Is the motoko version there up to date?
My Motoko is rusty (
) but, at first sight the reference in the ICRC-1 repo seems to be up-to-date, agree?
1 Like
Yes that is super smart, I did write the rust implementation based on your Motoko code, thank you 
Please make 2 separate PRs as these are 2 different features.
I really like the idea of a single transaction address which merges principal and sub account.

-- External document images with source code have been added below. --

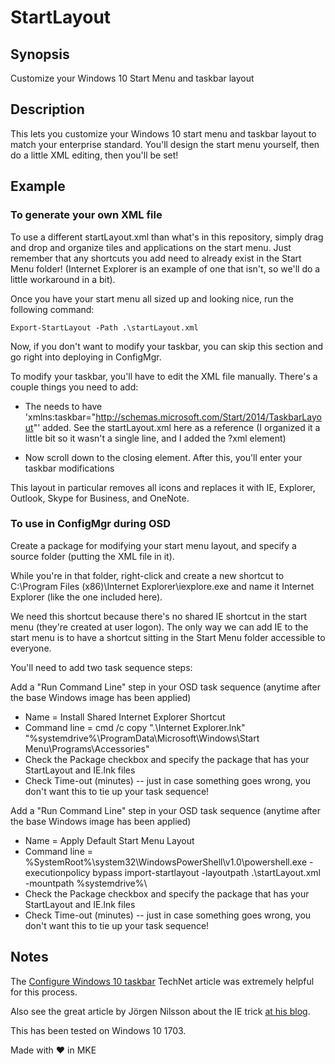 # StartLayout

## Synopsis
Customize your Windows 10 Start Menu and taskbar layout

## Description
This lets you customize your Windows 10 start menu and taskbar layout to match your enterprise standard. You'll design the start menu yourself, then do a little XML editing, then you'll be set!

## Example
### To generate your own XML file
To use a different startLayout.xml than what's in this repository, simply drag and drop and organize tiles and applications on the start menu. Just remember that any shortcuts you add need to already exist in the Start Menu folder! (Internet Explorer is an example of one that isn't, so we'll do a little workaround in a bit).

Once you have your start menu all sized up and looking nice, run the following command:

    Export-StartLayout -Path .\startLayout.xml

Now, if you don't want to modify your taskbar, you can skip this section and go right into deploying in ConfigMgr.

To modify your taskbar, you'll have to edit the XML file manually. There's a couple things you need to add:
 * The <LayoutModificationTemplate> needs to have 'xmlns:taskbar="http://schemas.microsoft.com/Start/2014/TaskbarLayout"' added. See the startLayout.xml here as a reference (I organized it a little bit so it wasn't a single line, and I added the ?xml element)
 * Now scroll down to the closing </DefaultLayoutOverride> element. After this, you'll enter your taskbar modifications

    <CustomTaskbarLayoutCollection PinListPlacement="Replace">  
        <defaultlayout:TaskbarLayout>  
        <taskbar:TaskbarPinList>  
            <taskbar:DesktopApp DesktopApplicationLinkPath="%APPDATA%\Microsoft\Windows\Start Menu\Programs\Accessories\Internet Explorer.lnk" />
            <taskbar:DesktopApp DesktopApplicationLinkPath="%APPDATA%\Microsoft\Windows\Start Menu\Programs\System Tools\File Explorer.lnk" />
            <taskbar:DesktopApp DesktopApplicationLinkPath="%ALLUSERSPROFILE%\Microsoft\Windows\Start Menu\Programs\Outlook 2016.lnk" />
            <taskbar:DesktopApp DesktopApplicationLinkPath="%ALLUSERSPROFILE%\Microsoft\Windows\Start Menu\Programs\Skype for Business 2016.lnk" />
            <taskbar:DesktopApp DesktopApplicationLinkPath="%ALLUSERSPROFILE%\Microsoft\Windows\Start Menu\Programs\OneNote 2016.lnk" />
        </taskbar:TaskbarPinList>  
        </defaultlayout:TaskbarLayout>  
    </CustomTaskbarLayoutCollection> 

This layout in particular removes all icons and replaces it with IE, Explorer, Outlook, Skype for Business, and OneNote.

### To use in ConfigMgr during OSD

Create a package for modifying your start menu layout, and specify a source folder (putting the XML file in it).

While you're in that folder, right-click and create a new shortcut to C:\Program Files (x86)\Internet Explorer\iexplore.exe and name it Internet Explorer (like the one included here).

We need this shortcut because there's no shared IE shortcut in the start menu (they're created at user logon). The only way we can add IE to the start menu is to have a shortcut sitting in the Start Menu folder accessible to everyone.

You'll need to add two task sequence steps:

Add a "Run Command Line" step in your OSD task sequence (anytime after the base Windows image has been applied)
 * Name = Install Shared Internet Explorer Shortcut
 * Command line = cmd /c copy ".\Internet Explorer.lnk" "%systemdrive%\ProgramData\Microsoft\Windows\Start Menu\Programs\Accessories\"
 * Check the Package checkbox and specify the package that has your StartLayout and IE.lnk files
 * Check Time-out (minutes) -- just in case something goes wrong, you don't want this to tie up your task sequence!

Add a "Run Command Line" step in your OSD task sequence (anytime after the base Windows image has been applied)
 * Name = Apply Default Start Menu Layout
 * Command line = %SystemRoot%\system32\WindowsPowerShell\v1.0\powershell.exe -executionpolicy bypass import-startlayout -layoutpath .\startLayout.xml -mountpath %systemdrive%\
 * Check the Package checkbox and specify the package that has your StartLayout and IE.lnk files
 * Check Time-out (minutes) -- just in case something goes wrong, you don't want this to tie up your task sequence!

## Notes
The [Configure Windows 10 taskbar](https://technet.microsoft.com/itpro/windows/configure/configure-windows-10-taskbar) TechNet article was extremely helpful for this process.

Also see the great article by Jörgen Nilsson about the IE trick [at his blog](http://ccmexec.com/2015/09/customizing-the-windows-10-start-menu-and-add-ie-shortcut-during-osd/).

This has been tested on Windows 10 1703.

Made with ❤️ in MKE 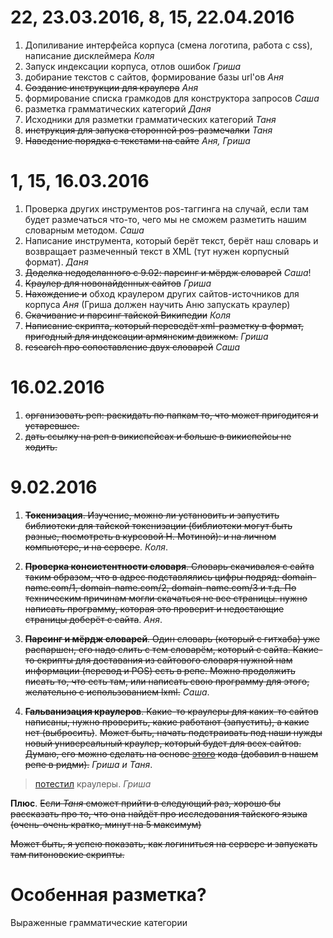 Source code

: # 22, 23.03.2016, 8, 15, 22.04.2016

1. Допиливание интерфейса корпуса (смена логотипа, работа с css), написание дисклеймера *Коля*
2. Запуск индексации корпуса, отлов ошибок *Гриша*
3. добирание текстов с сайтов, формирование базы url'ов *Аня*
4. ~~Создание инструкции для краулера~~ *Аня*
4. формирование списка грамкодов для конструктора запросов *Саша*
5. разметка грамматических категорий *Даня*
6. Исходники для разметки грамматических категорий *Таня*
7. ~~инструкция для запуска сторонней pos-размечалки~~ *Таня*
8. ~~Наведение порядка с текстами на сайте~~ *Аня, Гриша*



# 1, 15, 16.03.2016

1. Проверка других инструментов pos-таггинга на случай, если там будет размечаться что-то, чего мы не сможем разметить нашим словарным методом. *Саша*
2. Написание инструмента, который берёт текст, берёт наш словарь и возвращает размеченный текст в XML (тут нужен корпусный формат). *Даня*
3. ~~Доделка недоделанного с 9.02: парсинг и мёрдж словарей~~ *Саша*!
4. ~~Краулер для новонайденных сайтов~~ *Гриша*
3. ~~Нахождение и~~ обход краулером других сайтов-источников для корпуса *Аня* (Гриша должен научить Аню запускать краулер)
4. ~~Скачивание и парсинг тайской Википедии~~ *Коля*
5. ~~Написание скрипта, который переведёт xml-разметку в формат, пригодный для индексации армянским движком.~~ *Гриша*
6. ~~research про сопоставление двух словарей~~ *Саша*
 


# 16.02.2016

1. ~~организовать реп: раскидать по папкам то, что может пригодится и устаревшее.~~
2. ~~дать ссылку на реп в викиспейсах и больше в викиспейсы не ходить.~~

# 9.02.2016

1. ~~**Токенизация**. Изучение, можно ли установить и запустить библиотеки для тайской токенизации (библиотеки могут быть разные, посмотреть в курсовой Н. Мотиной): и на личном компьютере, и на сервере~~. *Коля*.

2. ~~**Проверка консистентности словаря**. Словарь скачивался с сайта таким образом, что в адрес подставлялись цифры подряд: domain-name.com/1, domain-name.com/2, domain-name.com/3 и т.д. По техническим причинам могли скачаться не все страницы. нужно написать программу, которая это проверит и недостающие страницы доберёт с сайта~~. *Аня*.

3. ~~**Парсинг и мёрдж словарей**. Один словарь (который с гитхаба) уже распаршен, его надо слить с тем словарём, который с сайта. Какие-то скрипты для доставания из сайтового словаря нужной нам информации (перевод и POS) есть в репе. Можно продолжить писать то, что есть там, или написать свою программу для этого, желательно с использованием lxml.~~ *Саша*.

4. ~~**Гальванизация краулеров**. Какие-то краулеры для каких-то сайтов написаны, нужно проверить, какие работают (запустить), а какие нет (выбросить)~~. ~~Может быть, начать подстраивать под наши нужды новый универсальный краулер, который будет для всех сайтов. Думаю, его можно сделать на основе [этого](http://pi-code.blogspot.ru/search/label/%D0%BA%D1%80%D0%B0%D1%83%D0%BB%D0%B5%D1%80) кода (добавил в нашем репе в ридми).~~ *Гриша и Таня*.
> [потестил](https://github.com/nevmenandr/thai-language/blob/master/crawler_test.md) краулеры. *Гриша*

**Плюс**. ~~Если *Таня* сможет прийти в следующий раз, хорошо бы рассказать про то, что она найдёт про исследования тайского языка (очень-очень кратко, минут на 5 максимум)~~

~~Может быть, я успею показать, как логиниться на сервере и запускать там питоновские скрипты.~~


# Особенная разметка?

Выраженные грамматические категории

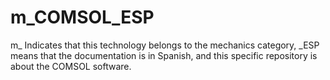 # m_COMSOL_ESP
m_ Indicates that this technology belongs to the mechanics category, _ESP means that the documentation is in Spanish, and this specific repository is about the COMSOL software.
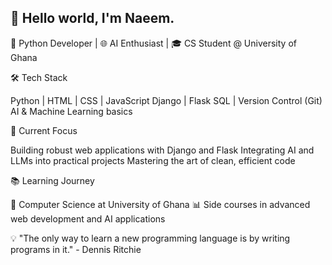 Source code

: ## 👋 Hello world, I'm Naeem.
🐍 Python Developer | 🌐 AI Enthusiast | 🎓 CS Student @ University of Ghana

<!--
**naeemAbdul-Aziz/naeemAbdul-Aziz** is a ✨ _special_ ✨ repository because its `README.md` (this file) appears on your GitHub profile.

Here are some ideas to get you started:
🚀 About Me
- 💻 Crafting code and building the future, one line at a time. 
- 🌱 Currenlty diving deep into Django and Data science.
- 🔍 Exploring the world of AI and LLMs and their applications.
- 🤔 I’m looking for help with ...
- 💬 Ask me about Python, LLMs and Data science.
- 📫 How to reach me: naeemabdulaziz202@gmail.com
- 😄 Him/He
- ⚡ Fun fact: When I'm not coding, you'll find me at the gym!
-->

🛠️ Tech Stack

Python | HTML | CSS | JavaScript
Django | Flask
SQL | Version Control (Git)
AI & Machine Learning basics

🔭 Current Focus

Building robust web applications with Django and Flask
Integrating AI and LLMs into practical projects
Mastering the art of clean, efficient code

📚 Learning Journey

🏫 Computer Science at University of Ghana
📊 Side courses in advanced web development and AI applications

💡 "The only way to learn a new programming language is by writing programs in it." - Dennis Ritchie
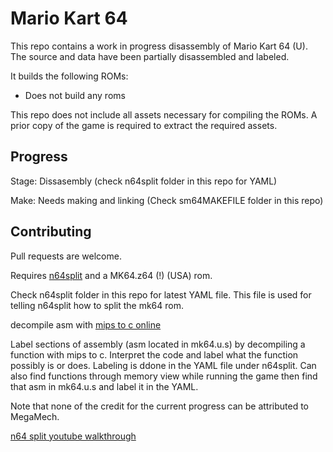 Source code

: # Mario Kart 64

This repo contains a work in progress disassembly of Mario Kart 64 (U).
The source and data have been partially disassembled and labeled.

It builds the following ROMs:

* Does not build any roms

This repo does not include all assets necessary for compiling the ROMs.
A prior copy of the game is required to extract the required assets.

## Progress

Stage: Dissasembly (check n64split folder in this repo for YAML)

Make: Needs making and linking (Check sm64MAKEFILE folder in this repo)

## Contributing

Pull requests are welcome.

Requires [n64split](https://github.com/queueRAM/sm64tools) and a MK64.z64 (!) (USA) rom.

Check n64split folder in this repo for latest YAML file. This file is used for telling n64split how to split the mk64 rom.

decompile asm with [mips to c online](https://simonsoftware.se/other/mips_to_c.py)

Label sections of assembly (asm located in mk64.u.s) by decompiling a function with mips to c. Interpret the code and label what the function possibly is or does. Labeling is ddone in the YAML file under n64split. Can also find functions through memory view while running the game then find that asm in mk64.u.s and label it in the YAML.

Note that none of the credit for the current progress can be attributed to MegaMech.

[n64 split youtube walkthrough](https://www.youtube.com/watch?v=KCeE4mjyCR0&feature=youtu.be)

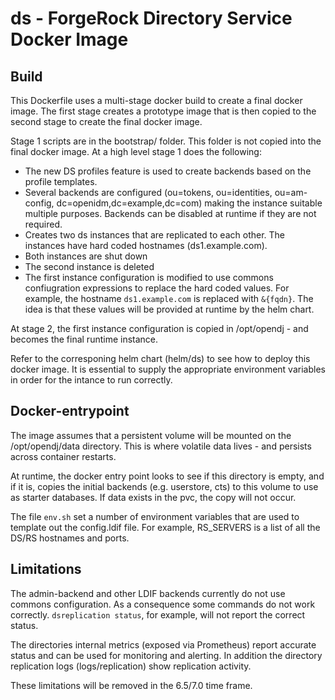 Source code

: # ds - ForgeRock Directory Service Docker Image


## Build

This Dockerfile uses a multi-stage docker build to create a final docker image. The first stage creates a 
prototype image that is then copied to the second stage to create the final docker image. 

Stage 1 scripts are in the bootstrap/ folder. This folder is not copied into the final docker image. At a high level stage 1
does the following:

* The new DS profiles feature is used to create backends based on the profile templates.
* Several backends are configured (ou=tokens, ou=identities, ou=am-config, dc=openidm,dc=example,dc=com) making the instance suitable multiple
purposes. Backends can be disabled at runtime if they are not required.
* Creates two ds instances that are replicated to each other. The instances have hard coded hostnames (ds1.example.com).
* Both instances are shut down
* The second instance is deleted
* The first instance configuration is modified to use commons confiugration expressions to replace the hard 
 coded values. For example, the hostname `ds1.example.com` is replaced with `&{fqdn}`. The idea is that 
 these values will be provided at runtime by the helm chart.

 At stage 2, the first instance configuration is copied in /opt/opendj - and becomes the final runtime instance.

Refer to the corresponing helm chart (helm/ds) to see how to deploy this docker image. It is essential to 
supply the appropriate environment variables in order for the intance to run correctly. 

## Docker-entrypoint

The image assumes that a persistent volume will be mounted on the /opt/opendj/data directory. This is where volatile
data lives - and persists across container restarts.

At runtime, the docker entry point looks to see if this directory is empty, and if it is, copies the initial backends (e.g. userstore, cts) to this volume
to use as starter databases.  If data exists in the pvc, the copy will not occur.

The file `env.sh` set a number of environment variables that are used to template out the config.ldif file. For example,
RS_SERVERS is a list of all the DS/RS hostnames and ports. 


## Limitations

The admin-backend and other LDIF backends currently do not use commons configuration. As a consequence some commands do not work correctly. `dsreplication status`,
for example, will not report the correct status.

The directories internal metrics (exposed via Prometheus) report accurate status and can be used for monitoring and alerting. In addition
the directory replication logs (logs/replication) show replication activity.

These limitations will be removed in the 6.5/7.0 time frame.


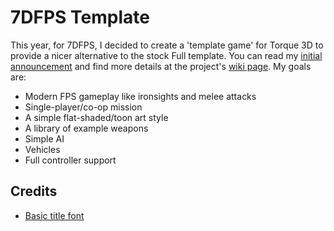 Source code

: # 7DFPS Template

This year, for 7DFPS, I decided to create a 'template game' for Torque 3D to provide a nicer alternative to the stock Full template.
You can read my [initial announcement][] and find more details at the project's [wiki page][].
My goals are:

 * Modern FPS gameplay like ironsights and melee attacks
 * Single-player/co-op mission
 * A simple flat-shaded/toon art style
 * A library of example weapons
 * Simple AI
 * Vehicles
 * Full controller support

[initial announcement]: http://www.garagegames.com/community/blogs/view/22869
[wiki page]: http://torque3d.wikidot.com/communityproject:7dfps-template

## Credits

 * [Basic title font](http://www.dafont.com/basic-title-font.font)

I got caught out thinking that ICRC sub accounts were unique (derived from the principal) like ICP accounts. Given both are 32 (64 hex) in length I think others might make this assumption.
I’m glad there is discussion on this topic. I wasnt a fan of confusion caused by some projects using principals and some using accounts.
What ever format is used to combine the principal + subaccount should be reversable… so that devs can extract both if needed.